So in a lot of ways, this just makes the court look a lot more political than they like, and they’re really, at least from my perspective, they’re really trying to, or they’re really avoiding some of the standard operating procedures that have always guided them just so they can enter into the political fray.

And in some ways just this seems like an old game of Calvin Ball, if you remember Calvin and Hobbs, where the rules just seem to change in any given circumstance in any given case. What it looks like is the court has their prior preference and then they reason backwards to in whatever way they can. With the legitimacy of the court really being called into question now, this is not a place where they need to be.

Lori Walsh:
Let’s dive further into that by holding up two cases that are interesting accordingly. And that’s the Harvard affirmative action race-based college admissions case versus this case that talks about redistricting and using race information to redistrict something because the court seems to be saying two separate things.

Are they saving two separate things? Are they not? Dave, help us understand what’s happening into these two cases and how they are in conversation with each other.

David Wiltse:
Well, I’ve never really thought of how they’re kind of interplaying with each other before. But I mean with this Harvard case, we’ve seen the court since the case stemming from UC Davis versus Bakke, or Bakke versus Davis.

The court has been gradually trimming back affirmative action since the 1970s. And affirmative action really began in earnest, late 60s, early 70s. This is just a continuation of this pattern.

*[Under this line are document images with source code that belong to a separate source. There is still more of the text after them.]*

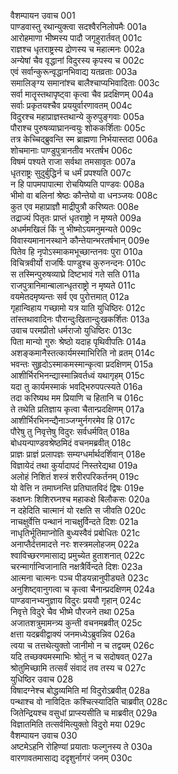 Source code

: वैशम्पायन उवाच	001  
पाण्डवास्तु रथान्युक्त्वा सदश्वैरनिलोपमैः	001a  
आरोहमाणा भीष्मस्य पादौ जगृहुरार्तवत्	001c  
राज्ञश्च धृतराष्ट्रस्य द्रोणस्य च महात्मनः	002a  
अन्येषां चैव वृद्धानां विदुरस्य कृपस्य च	002c  
एवं सर्वान्कुरून्वृद्धानभिवाद्य यतव्रताः	003a  
समालिङ्ग्य समानांश्च बालैश्चाप्यभिवादिताः	003c  
सर्वा मातॄस्तथापृष्ट्वा कृत्वा चैव प्रदक्षिणम्	004a  
सर्वाः प्रकृतयश्चैव प्रययुर्वारणावतम्	004c  
विदुरश्च महाप्राज्ञस्तथान्ये कुरुपुङ्गवाः	005a  
पौराश्च पुरुषव्याघ्रानन्वयुः शोककर्शिताः	005c  
तत्र केच्चिद्ब्रुवन्ति स्म ब्राह्मणा निर्भयास्तदा	006a  
शोचमानाः पाण्डुपुत्रानतीव भरतर्षभ	006c  
विषमं पश्यते राजा सर्वथा तमसावृतः	007a  
धृतराष्ट्रः सुदुर्बुद्धिर्न च धर्मं प्रपश्यति	007c  
न हि पापमपापात्मा रोचयिष्यति पाण्डवः	008a  
भीमो वा बलिनां श्रेष्ठः कौन्तेयो वा धनञ्जयः	008c  
कुत एव महाप्राज्ञौ माद्रीपुत्रौ करिष्यतः	008e  
तद्राज्यं पितृतः प्राप्तं धृतराष्ट्रो न मृष्यते	009a  
अधर्ममखिलं किं नु भीष्मोऽयमनुमन्यते	009c  
विवास्यमानानस्थाने कौन्तेयान्भरतर्षभान्	009e  
पितेव हि नृपोऽस्माकमभूच्छान्तनवः पुरा	010a  
विचित्रवीर्यो राजर्षिः पाण्डुश्च कुरुनन्दनः	010c  
स तस्मिन्पुरुषव्याघ्रे दिष्टभावं गते सति	011a  
राजपुत्रानिमान्बालान्धृतराष्ट्रो न मृष्यते	011c  
वयमेतदमृष्यन्तः सर्व एव पुरोत्तमात्	012a  
गृहान्विहाय गच्छामो यत्र याति युधिष्ठिरः	012c  
तांस्तथावादिनः पौरान्दुःखितान्दुःखकर्शितः	013a  
उवाच परमप्रीतो धर्मराजो युधिष्ठिरः	013c  
पिता मान्यो गुरुः श्रेष्ठो यदाह पृथिवीपतिः	014a  
अशङ्कमानैस्तत्कार्यमस्माभिरिति नो व्रतम्	014c  
भवन्तः सुहृदोऽस्माकमस्मान्कृत्वा प्रदक्षिणम्	015a  
आशीर्भिरभिनन्द्यास्मान्निवर्तध्वं यथागृहम्	015c  
यदा तु कार्यमस्माकं भवद्भिरुपपत्स्यते	016a  
तदा करिष्यथ मम प्रियाणि च हितानि च	016c  
ते तथेति प्रतिज्ञाय कृत्वा चैतान्प्रदक्षिणम्	017a  
आशीर्भिरभिनन्द्यैनाञ्जग्मुर्नगरमेव हि	017c  
पौरेषु तु निवृत्तेषु विदुरः सर्वधर्मवित्	018a  
बोधयन्पाण्डवश्रेष्ठमिदं वचनमब्रवीत्	018c  
प्राज्ञः प्राज्ञं प्रलापज्ञः सम्यग्धर्मार्थदर्शिवान्	018e  
विज्ञायेदं तथा कुर्यादापदं निस्तरेद्यथा	019a  
अलोहं निशितं शस्त्रं शरीरपरिकर्तनम्	019c  
यो वेत्ति न तमाघ्नन्ति प्रतिघातविदं द्विषः	019e  
कक्षघ्नः शिशिरघ्नश्च महाकक्षे बिलौकसः	020a  
न दहेदिति चात्मानं यो रक्षति स जीवति	020c  
नाचक्षुर्वेत्ति पन्थानं नाचक्षुर्विन्दते दिशः	021a  
नाधृतिर्भूतिमाप्नोति बुध्यस्वैवं प्रबोधितः	021c  
अनाप्तैर्दत्तमादत्ते नरः शस्त्रमलोहजम्	022a  
श्वाविच्छरणमासाद्य प्रमुच्येत हुताशनात्	022c  
चरन्मार्गान्विजानाति नक्षत्रैर्विन्दते दिशः	023a  
आत्मना चात्मनः पञ्च पीडयन्नानुपीड्यते	023c  
अनुशिष्ट्वानुगत्वा च कृत्वा चैनान्प्रदक्षिणम्	024a  
पाण्डवानभ्यनुज्ञाय विदुरः प्रययौ गृहान्	024c  
निवृत्ते विदुरे चैव भीष्मे पौरजने तथा	025a  
अजातशत्रुमामन्त्र्य कुन्ती वचनमब्रवीत्	025c  
क्षत्ता यदब्रवीद्वाक्यं जनमध्येऽब्रुवन्निव	026a  
त्वया च तत्तथेत्युक्तो जानीमो न च तद्वयम्	026c  
यदि तच्छक्यमस्माभिः श्रोतुं न च सदोषवत्	027a  
श्रोतुमिच्छामि तत्सर्वं संवादं तव तस्य च	027c  
युधिष्ठिर उवाच	028  
विषादग्नेश्च बोद्धव्यमिति मां विदुरोऽब्रवीत्	028a  
पन्थाश्च वो नाविदितः कश्चित्स्यादिति चाब्रवीत्	028c  
जितेन्द्रियश्च वसुधां प्राप्स्यसीति च माब्रवीत्	029a  
विज्ञातमिति तत्सर्वमित्युक्तो विदुरो मया	029c  
वैशम्पायन उवाच	030  
अष्टमेऽहनि रोहिण्यां प्रयाताः फल्गुनस्य ते	030a  
वारणावतमासाद्य ददृशुर्नागरं जनम्	030c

In each of these cases, and they’ve popped up in several places over the past 30, 40 years where the court has been whittling down the amount that race can be used in these decisions. So in many respects, this is not a huge surprise when it comes to their eventual ruling on this.

The political payout for this is pretty patent, affirmative action has never been terribly popular in the country, particularly amongst white Americans. So the court really is on pretty safe political ground on this one.

Lori Walsh:
And Lisa, yet they say when it comes to redistricting, you can look at race-based remedies, but you can’t make it the predominant factor in drawing district lines.

Lisa Hager:
Right. So there’s always a bunch of cases relating to redistricting where you can’t just be drawing those district lines basically around neighborhoods that tend to be populated with certain races … what they often refer to as political apartheid, so to speak.

And so instead, you’re supposed to be using a variety of factors that would essentially still create a district that would produce a non-white member of Congress. That’s where we get that idea of majority / minority districts.

They have a majority of African-Americans or Hispanics or really whatever racial or ethnic group you’re paying attention to, but it’s not necessarily always going to produce that particular race or ethnicity in the member of Congress. It just increases the likelihood that it would be.

There are instances where you can do this, but the reason for it is so that you are not diluting their vote or spreading them out amongst different districts so that you could never actually see an African-American being elected to Congress in that area despite having a large population of African-Americans, or same thing with a Hispanic member of Congress.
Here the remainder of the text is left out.